One key topic discussed during the call was the commercial impact of the designer debuts. A flurry of designers recently made their debuts at some of LVMH’s most significant houses: Jonathan Anderson at Dior, Michael Rider at Celine, Jack McCollough and Lazaro Hernandez at Loewe. Meanwhile, Maria Grazia Chiuri was today announced as Fendi’s new chief creative officer and is expected to present her first collection for the house in February.

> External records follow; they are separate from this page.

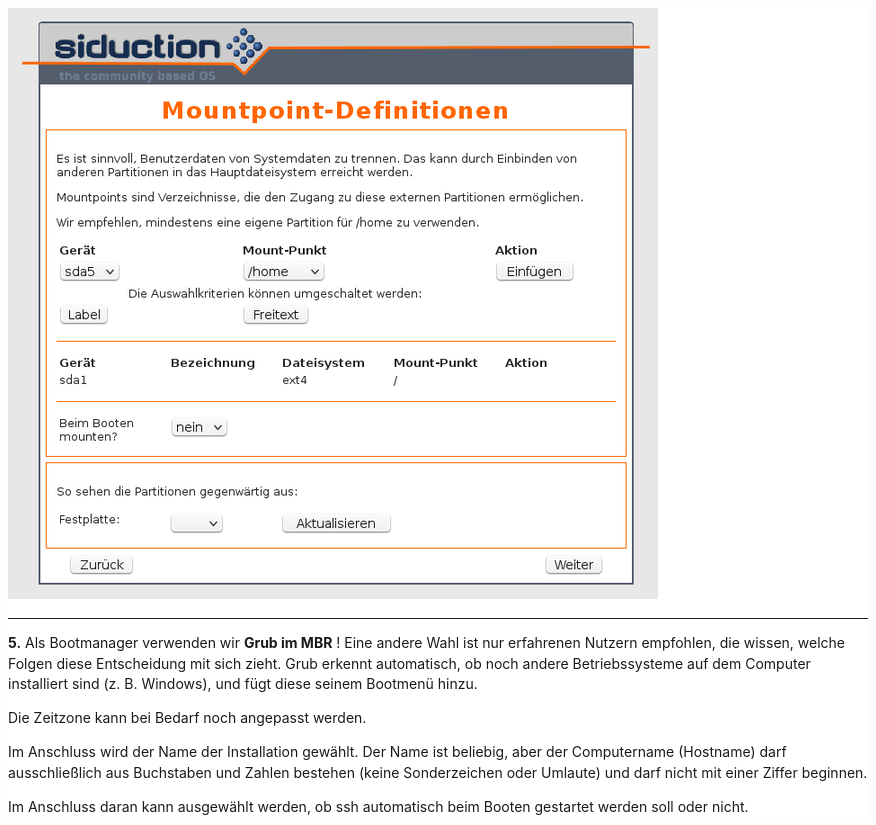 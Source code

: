 ![choosing-pw](../../static/images-de/installer-de/installer4-de.png "User/Passwort - siduction-Installer") 

---

 **5.**  Als Bootmanager verwenden wir  **Grub im MBR** ! Eine andere Wahl ist nur erfahrenen Nutzern empfohlen, die wissen, welche Folgen diese Entscheidung mit sich zieht. Grub erkennt automatisch, ob noch andere Betriebssysteme auf dem Computer installiert sind (z. B. Windows), und fügt diese seinem Bootmenü hinzu.

Die Zeitzone kann bei Bedarf noch angepasst werden.

Im Anschluss wird der Name der Installation gewählt. Der Name ist beliebig, aber der Computername (Hostname) darf ausschließlich aus Buchstaben und Zahlen bestehen (keine Sonderzeichen oder Umlaute) und darf nicht mit einer Ziffer beginnen.

Im Anschluss daran kann ausgewählt werden, ob ssh automatisch beim Booten gestartet werden soll oder nicht.
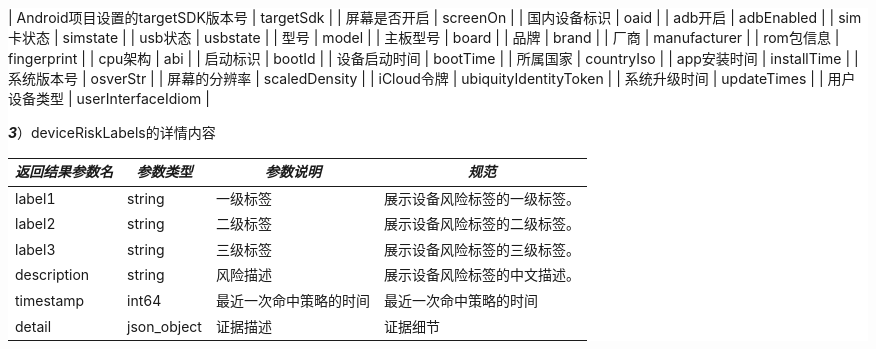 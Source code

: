 | Android项目设置的targetSDK版本号 | targetSdk             |
| 屏幕是否开启                     | screenOn              |
| 国内设备标识                     | oaid                  |
| adb开启                          | adbEnabled            |
| sim卡状态                        | simstate              |
| usb状态                          | usbstate              |
| 型号                             | model                 |
| 主板型号                         | board                 |
| 品牌                             | brand                 |
| 厂商                             | manufacturer          |
| rom包信息                        | fingerprint           |
| cpu架构                          | abi                   |
| 启动标识                         | bootId                |
| 设备启动时间                     | bootTime              |
| 所属国家                         | countryIso            |
| app安装时间                      | installTime           |
| 系统版本号                       | osverStr              |
| 屏幕的分辨率                     | scaledDensity         |
| iCloud令牌                       | ubiquityIdentityToken |
| 系统升级时间                     | updateTimes           |
| 用户设备类型                     | userInterfaceIdiom    |

***3***）deviceRiskLabels的详情内容


| ***返回结果参数名*** | ***参数类型*** | ***参数说明***         | ***规范***                   |
| ---------------------- | ---------------- | ------------------------ | ------------------------------ |
| label1               | string         | 一级标签               | 展示设备风险标签的一级标签。 |
| label2               | string         | 二级标签               | 展示设备风险标签的二级标签。 |
| label3               | string         | 三级标签               | 展示设备风险标签的三级标签。 |
| description          | string         | 风险描述               | 展示设备风险标签的中文描述。 |
| timestamp            | int64          | 最近一次命中策略的时间 | 最近一次命中策略的时间       |
| detail               | json_object    | 证据描述               | 证据细节                     |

So how much of a commercial impact can these new collections have? “ The timing of each one is very different,” Cabanis said. Rider’s first collection at Celine will be in stores in November, with new bags already in stores, she said. At Dior, the men’s collection will start to hit the stores in January. “Then it’ll be gradual with some capsules for women, but probably more towards the Q2 than the Q1. We have not waited for that. There’s a very nice campaign that just started to rejuvenate Lady Dior [starring Mia Goth, Greta Lee and Mikey Madison]. The commercial effort that we did has led the Lady Dior to find its natural floor, and we are very optimistic about the re-ignition of the growth of the Lady Dior. In addition, the Dior Toujours handbag continues to perform very well.”
Cabanis added, “The way you need to look at it is really around gradual and sequential improvement rather than a giant difference. But we are very confident with the [designer appointments] decisions that we made. We had great feedback from the different shows, so we are now making sure that all this will be executed, and we’ll see when they will materialise in terms of top line.”
When asked about M&A and whether LVMH will still have more or less 80 brands in its portfolio next year, Cabanis declined to comment. In his will, Giorgio Armani instructed his heirs to sell a stake in the business to LVMH, L’Oréal or EssilorLuxottica first. On LVMH being specifically mentioned, Cabanis said: “We were very honoured, obviously, to have been named as partners. Other than that, I have no comment to make.”
Thomas Chauvet, managing director of Citi, wrote in a note titled “A ray of hope” that LVMH’s organic growth beat in Q3 “will likely set a positive tone for the upcoming luxury reporting season”.